Pour Yacoub Ahmed Lemrabet, membre de l’Alliance des forces du salut, le niveau actuel des prix est difficilement justifiable. Il rappelle que la Mauritanie dispose d’un important cheptel et exporte du bétail vers plusieurs pays de la sous-région. Le député Khali Diallo dénonce, de son côté, une régulation insuffisante du marché. Il pointe notamment les écarts de prix observés entre les différentes boucheries de Nouakchott. Selon lui, le kilogramme de viande peut être vendu entre 2 500 et 3 000 ouguiyas, alors qu’il serait proposé autour de 2 400 ouguiyas à l’abattoir.

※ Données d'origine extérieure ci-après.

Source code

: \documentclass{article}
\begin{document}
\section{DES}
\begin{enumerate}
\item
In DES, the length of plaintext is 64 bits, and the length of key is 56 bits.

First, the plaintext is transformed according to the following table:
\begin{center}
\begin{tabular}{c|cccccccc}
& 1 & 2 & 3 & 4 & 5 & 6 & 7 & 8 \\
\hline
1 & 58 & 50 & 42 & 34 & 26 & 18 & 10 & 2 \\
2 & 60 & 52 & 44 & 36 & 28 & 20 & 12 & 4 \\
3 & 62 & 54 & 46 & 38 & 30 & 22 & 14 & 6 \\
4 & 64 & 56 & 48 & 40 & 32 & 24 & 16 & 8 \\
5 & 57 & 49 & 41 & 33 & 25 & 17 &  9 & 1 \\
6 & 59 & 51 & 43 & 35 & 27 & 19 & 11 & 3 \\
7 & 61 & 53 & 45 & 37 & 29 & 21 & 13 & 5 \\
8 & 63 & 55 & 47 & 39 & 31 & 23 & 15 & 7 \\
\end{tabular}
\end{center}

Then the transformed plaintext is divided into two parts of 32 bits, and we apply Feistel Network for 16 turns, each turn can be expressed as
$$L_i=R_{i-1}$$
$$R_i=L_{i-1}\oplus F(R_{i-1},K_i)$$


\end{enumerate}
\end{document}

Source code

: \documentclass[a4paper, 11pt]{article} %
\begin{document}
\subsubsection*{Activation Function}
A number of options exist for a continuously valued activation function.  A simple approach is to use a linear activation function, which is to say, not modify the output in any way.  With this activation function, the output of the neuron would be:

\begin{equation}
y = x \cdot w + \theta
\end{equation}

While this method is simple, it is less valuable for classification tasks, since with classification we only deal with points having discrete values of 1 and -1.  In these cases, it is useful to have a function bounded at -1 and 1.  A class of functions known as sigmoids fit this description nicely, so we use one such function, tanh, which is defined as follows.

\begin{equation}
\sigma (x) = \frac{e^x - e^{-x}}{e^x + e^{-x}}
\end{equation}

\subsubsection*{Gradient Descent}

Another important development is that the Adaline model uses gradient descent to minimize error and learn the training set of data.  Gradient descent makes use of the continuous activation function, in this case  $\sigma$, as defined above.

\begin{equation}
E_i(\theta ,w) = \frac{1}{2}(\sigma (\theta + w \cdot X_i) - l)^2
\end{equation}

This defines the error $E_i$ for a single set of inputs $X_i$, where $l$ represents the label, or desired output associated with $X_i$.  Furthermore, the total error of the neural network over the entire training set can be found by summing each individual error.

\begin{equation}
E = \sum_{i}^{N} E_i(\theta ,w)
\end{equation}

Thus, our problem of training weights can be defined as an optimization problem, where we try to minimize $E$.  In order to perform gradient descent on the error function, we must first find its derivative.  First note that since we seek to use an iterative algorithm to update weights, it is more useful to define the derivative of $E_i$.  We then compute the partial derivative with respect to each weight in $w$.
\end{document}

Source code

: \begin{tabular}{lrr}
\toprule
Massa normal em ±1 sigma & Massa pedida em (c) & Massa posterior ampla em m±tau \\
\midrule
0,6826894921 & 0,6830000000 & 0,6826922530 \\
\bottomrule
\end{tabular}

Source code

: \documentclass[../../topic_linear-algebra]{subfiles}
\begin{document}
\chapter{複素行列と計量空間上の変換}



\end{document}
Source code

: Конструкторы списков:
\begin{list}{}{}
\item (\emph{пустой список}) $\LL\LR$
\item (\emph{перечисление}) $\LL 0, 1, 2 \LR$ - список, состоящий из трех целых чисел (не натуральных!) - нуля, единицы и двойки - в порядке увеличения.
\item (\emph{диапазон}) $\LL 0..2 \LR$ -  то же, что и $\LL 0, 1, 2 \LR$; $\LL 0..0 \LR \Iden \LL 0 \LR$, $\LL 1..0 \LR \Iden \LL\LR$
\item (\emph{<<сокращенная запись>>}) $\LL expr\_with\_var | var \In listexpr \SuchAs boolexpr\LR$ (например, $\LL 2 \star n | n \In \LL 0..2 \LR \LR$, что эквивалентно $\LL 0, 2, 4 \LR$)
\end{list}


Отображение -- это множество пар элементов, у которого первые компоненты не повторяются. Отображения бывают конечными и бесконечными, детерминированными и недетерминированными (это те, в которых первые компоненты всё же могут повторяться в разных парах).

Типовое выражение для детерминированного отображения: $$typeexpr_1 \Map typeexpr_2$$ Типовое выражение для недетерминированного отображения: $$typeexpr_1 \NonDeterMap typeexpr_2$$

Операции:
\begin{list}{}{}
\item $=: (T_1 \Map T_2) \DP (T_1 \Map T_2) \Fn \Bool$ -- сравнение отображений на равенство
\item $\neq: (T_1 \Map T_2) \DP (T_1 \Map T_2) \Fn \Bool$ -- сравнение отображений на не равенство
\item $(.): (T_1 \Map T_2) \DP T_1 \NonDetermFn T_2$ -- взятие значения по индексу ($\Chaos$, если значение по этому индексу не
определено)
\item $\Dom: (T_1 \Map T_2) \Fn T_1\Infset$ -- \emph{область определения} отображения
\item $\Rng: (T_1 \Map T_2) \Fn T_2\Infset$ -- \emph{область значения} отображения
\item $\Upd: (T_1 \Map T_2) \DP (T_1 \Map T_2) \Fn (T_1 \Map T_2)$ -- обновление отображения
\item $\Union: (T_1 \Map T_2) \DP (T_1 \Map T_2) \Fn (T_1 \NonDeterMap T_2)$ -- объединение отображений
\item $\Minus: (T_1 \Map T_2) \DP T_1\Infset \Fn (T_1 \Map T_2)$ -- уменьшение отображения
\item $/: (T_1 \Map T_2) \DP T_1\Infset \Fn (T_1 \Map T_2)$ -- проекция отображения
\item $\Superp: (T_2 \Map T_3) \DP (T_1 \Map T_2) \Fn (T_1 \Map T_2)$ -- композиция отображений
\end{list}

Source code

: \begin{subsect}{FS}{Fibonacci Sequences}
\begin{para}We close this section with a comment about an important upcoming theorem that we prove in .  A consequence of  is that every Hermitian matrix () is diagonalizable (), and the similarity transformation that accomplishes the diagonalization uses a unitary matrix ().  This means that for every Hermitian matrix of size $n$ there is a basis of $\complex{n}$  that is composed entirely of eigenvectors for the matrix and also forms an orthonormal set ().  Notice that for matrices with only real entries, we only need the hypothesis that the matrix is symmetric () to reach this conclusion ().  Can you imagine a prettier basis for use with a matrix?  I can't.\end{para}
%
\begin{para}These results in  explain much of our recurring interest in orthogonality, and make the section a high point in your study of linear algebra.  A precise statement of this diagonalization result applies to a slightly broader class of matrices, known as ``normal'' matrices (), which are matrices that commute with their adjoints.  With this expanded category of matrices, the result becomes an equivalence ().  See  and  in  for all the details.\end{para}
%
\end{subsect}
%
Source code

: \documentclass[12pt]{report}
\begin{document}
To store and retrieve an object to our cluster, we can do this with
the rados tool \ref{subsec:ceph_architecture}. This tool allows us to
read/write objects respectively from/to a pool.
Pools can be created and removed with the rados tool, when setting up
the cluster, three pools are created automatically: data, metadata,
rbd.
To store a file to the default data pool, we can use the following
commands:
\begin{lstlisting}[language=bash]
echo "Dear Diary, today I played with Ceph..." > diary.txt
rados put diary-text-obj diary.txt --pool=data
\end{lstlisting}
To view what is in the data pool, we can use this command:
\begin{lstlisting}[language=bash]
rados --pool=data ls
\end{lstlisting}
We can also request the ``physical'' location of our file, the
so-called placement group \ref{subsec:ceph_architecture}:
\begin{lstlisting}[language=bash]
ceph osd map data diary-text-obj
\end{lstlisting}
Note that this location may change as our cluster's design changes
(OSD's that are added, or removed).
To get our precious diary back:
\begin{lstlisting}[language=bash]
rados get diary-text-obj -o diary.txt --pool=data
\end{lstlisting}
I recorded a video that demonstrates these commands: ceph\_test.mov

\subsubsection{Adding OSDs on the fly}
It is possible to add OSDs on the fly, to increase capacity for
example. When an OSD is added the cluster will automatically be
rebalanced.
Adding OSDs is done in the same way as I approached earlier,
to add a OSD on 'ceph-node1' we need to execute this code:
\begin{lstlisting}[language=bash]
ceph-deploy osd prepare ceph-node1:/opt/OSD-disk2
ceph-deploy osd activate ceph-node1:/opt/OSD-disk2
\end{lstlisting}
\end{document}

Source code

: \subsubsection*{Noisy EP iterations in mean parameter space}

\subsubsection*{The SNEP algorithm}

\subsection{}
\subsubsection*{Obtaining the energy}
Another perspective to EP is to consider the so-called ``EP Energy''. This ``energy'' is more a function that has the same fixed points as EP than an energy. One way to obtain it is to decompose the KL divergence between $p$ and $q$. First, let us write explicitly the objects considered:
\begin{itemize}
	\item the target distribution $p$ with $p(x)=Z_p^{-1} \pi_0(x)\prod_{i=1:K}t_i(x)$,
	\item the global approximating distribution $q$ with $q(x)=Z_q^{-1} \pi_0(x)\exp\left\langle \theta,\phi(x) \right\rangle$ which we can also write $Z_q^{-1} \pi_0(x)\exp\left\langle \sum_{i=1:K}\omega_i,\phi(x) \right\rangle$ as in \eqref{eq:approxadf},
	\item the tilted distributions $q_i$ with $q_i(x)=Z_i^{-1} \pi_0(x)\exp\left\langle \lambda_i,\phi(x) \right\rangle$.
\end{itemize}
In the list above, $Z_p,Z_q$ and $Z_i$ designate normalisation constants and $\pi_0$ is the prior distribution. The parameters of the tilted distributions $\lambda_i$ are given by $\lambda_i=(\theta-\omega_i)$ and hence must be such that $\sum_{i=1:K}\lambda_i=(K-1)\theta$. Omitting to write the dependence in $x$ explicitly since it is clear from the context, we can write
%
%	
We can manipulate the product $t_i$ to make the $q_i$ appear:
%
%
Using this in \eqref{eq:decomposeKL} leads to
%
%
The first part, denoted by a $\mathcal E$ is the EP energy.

Pour l’opposition, ces différences de prix illustrent les failles du système de régulation. L’Alliance des forces du salut appelle donc les autorités à renforcer le contrôle du marché et à revoir les mécanismes d’encadrement des prix. La coalition estime que l’importance du cheptel national et la production locale devraient permettre aux Mauritaniens d’accéder à la viande à des prix plus abordables.